By: Hal Brown
By: Scott Nishimura1
A quaint house built in the early 1900s sits along May Street on the Near Southside. Unbeknownst to some, it serves not as a home, but as the office of nonprofit Project 4031.
The office stands at two stories and approximately 1,500 square feet with all the elements any typical home would have – living room, kitchen, dining table. That’s why for Project 4031 executive director Leanna Gilles, going to work feels like coming home.
“We just want a place that’s comfortable, something that is peaceful,” she said. “It doesn’t look rigid. It doesn’t look like an office building, but a place of rest and comfort.”
It’s a fitting space for Project 4031’s line of work, Gilles said. The organization helps terminally ill patients receive basic needs or fulfill a dream, whether it be VIP tickets to see the rodeo at the Stockyards or a visit from Sofia the First for a child’s birthday party.
Gilles said Project 4031’s goal is to “create peace,” a feeling they hope is reflected in their office space.
When visitors come to the office, they enter like a regular houseguest would – by knocking or ringing the doorbell (the house usually remains locked during the day, especially when Gilles and co-founder Kristina Robertson are the only ones inside).
Stepping inside, the first element that comes into view is a pop of pink wallpaper, displaying photos and stories of families the organization has helped since it began in 2011. Above the photos is the Bible verse from which Project 4031 got its name, Isaiah 40:31: “But those who hope in the Lord will find new strength. They will soar on wings like eagles. They will run and not grow weary; they will walk and not faint.”
The wallpaper, a bright shade of pink found in Project 4031’s logo, is meant to grab the visitor’s attention, Gilles said.
“As soon as someone walks in, we want that to be the focal point – not necessarily the building, not necessarily us, but the families that we’re serving,” she said. “By putting the pop-up wallpaper behind the stories of our families, it begins to draw the eyes to the families and to why we’re here, why we exist.”
To the right of the lobby is the conference room, which more closely resembles a dining room. A chandelier hangs above a custom-built table made from an old door that used to be part of downtown’s Fort Worth’s First United Methodist Church. Placed in the middle of the table is a large Bible with old-style lettering. The room has a fireplace, too, which was an original part of the house.
Just a few steps away is the living room, which serves as a meeting space for employees and potential clients. While deep earth tones were chosen for the furniture, the pink wallpaper from the lobby returns to accent the walls.
The wall art in the living room is a long antique metal, fence-like structure with a collection of tags clothespinned to its wires. The tags feature the names of families Project 4031 has served, written in calligraphy by Gilles’ friend, Andrea Cox.
“We really wanted to highlight all families,” Gilles said. “It’s a memorial as well.”
The house’s kitchen serves as the break room and exhibits a “light and airy” feel, Gilles says, with natural lighting coming through the windows that peek into the backyard. Project 4031 kept the house’s original cabinets, adding not much more than new paint and appliances.
The backyard features a patio with a wooden picnic table, and an approximately 1,500-square-foot garage serves as storage space for medical supplies.
The space may look like a home, but of course, it still serves as a workplace. Employee offices are located upstairs, where Gilles says she has a nice view of the Near Southside, while Robertson has a view of the Hospital District.
For Robertson, having offices in an old home is a dream come true. Before moving to the house in January, Project 4031 used to have a more traditional office at Western Place off Interstate 30 and Bryant Irvin Road.
Robertson began looking for places to relocate last summer, at first eyeing the house next door to the one Project 4031 currently occupies.

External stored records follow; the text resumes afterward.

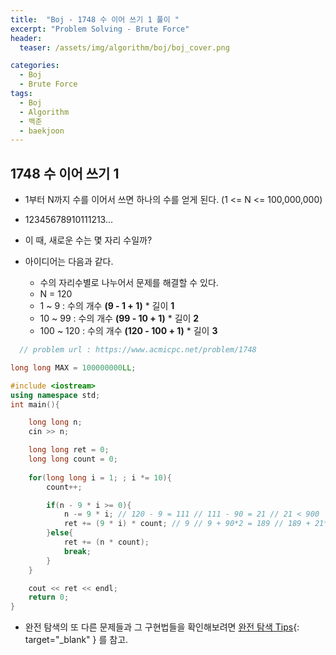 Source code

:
 ```yaml
---
title:  "Boj - 1748 수 이어 쓰기 1 풀이 "
excerpt: "Problem Solving - Brute Force"
header:
  teaser: /assets/img/algorithm/boj/boj_cover.png

categories:
  - Boj
  - Brute Force
tags:
  - Boj
  - Algorithm
  - 백준
  - baekjoon
---
```

## 1748 수 이어 쓰기 1

- 1부터 N까지 수를 이어서 쓰면 하나의 수를 얻게 된다. (1 <= N <= 100,000,000)
- 12345678910111213...
- 이 때, 새로운 수는 몇 자리 수일까?

- 아이디어는 다음과 같다.
  - 수의 자리수별로 나누어서 문제를 해결할 수 있다.
  - N = 120
  - 1 ~ 9 : 수의 개수 __(9 - 1 + 1)__ * 길이 __1__
  - 10 ~ 99 : 수의 개수 __(99 - 10 + 1)__ * 길이 __2__
  - 100 ~ 120 : 수의 개수 __(120 - 100 + 1)__ * 길이 __3__

```cpp
  // problem url : https://www.acmicpc.net/problem/1748

long long MAX = 100000000LL;

#include <iostream>
using namespace std;
int main(){

    long long n;
    cin >> n;

    long long ret = 0;
    long long count = 0;
    
    for(long long i = 1; ; i *= 10){
        count++;

        if(n - 9 * i >= 0){
            n -= 9 * i; // 120 - 9 = 111 // 111 - 90 = 21 // 21 < 900
            ret += (9 * i) * count; // 9 // 9 + 90*2 = 189 // 189 + 21*3 = 252
        }else{
            ret += (n * count);
            break;
        }
    }

    cout << ret << endl;
    return 0;
}
```

- 완전 탐색의 또 다른 문제들과 그 구현법들을 확인해보려면 [완전 탐색 Tips](https://hyunjae-lee.github.io/problem%20solving/bruteforce/){: target="_blank" } 를 참고.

After touring the first house, the owner of the house that would eventually become Project 4031’s office happened to be standing outside. As it turned out, that house was about to be put on the market as well. Robertson and Gilles looked at the property and were won over by the backyard garage, which could be used as potential storage space.
Donors helped pay for the home, so the organization doesn’t have to pay mortgage, Gilles said. With the home being fairly structurally sound, all Project 4031 had to worry about was cosmetic repairs.
“We just had to make it pretty again,” Robertson said.
The organization hired Weatherford-based builder Hidden Creek Construction to re-do the house, and after about three months, the house was transformed into an office and ready to open.
Gilles says the home environment has been refreshing, not just for clients, but for those that work for the organization as well.
“Working here, not being in a formal office setting, but more so a more free space, you can have some creativity flow and be able to really just enjoy ourselves at work,” she said.
If there’s anything the house is meant to represent, Gilles says, it’s peace.
“There’s just a true peace within the home,” she said. “We love being able to be hospitable and to open it to people who are in need or just need to come in and talk.”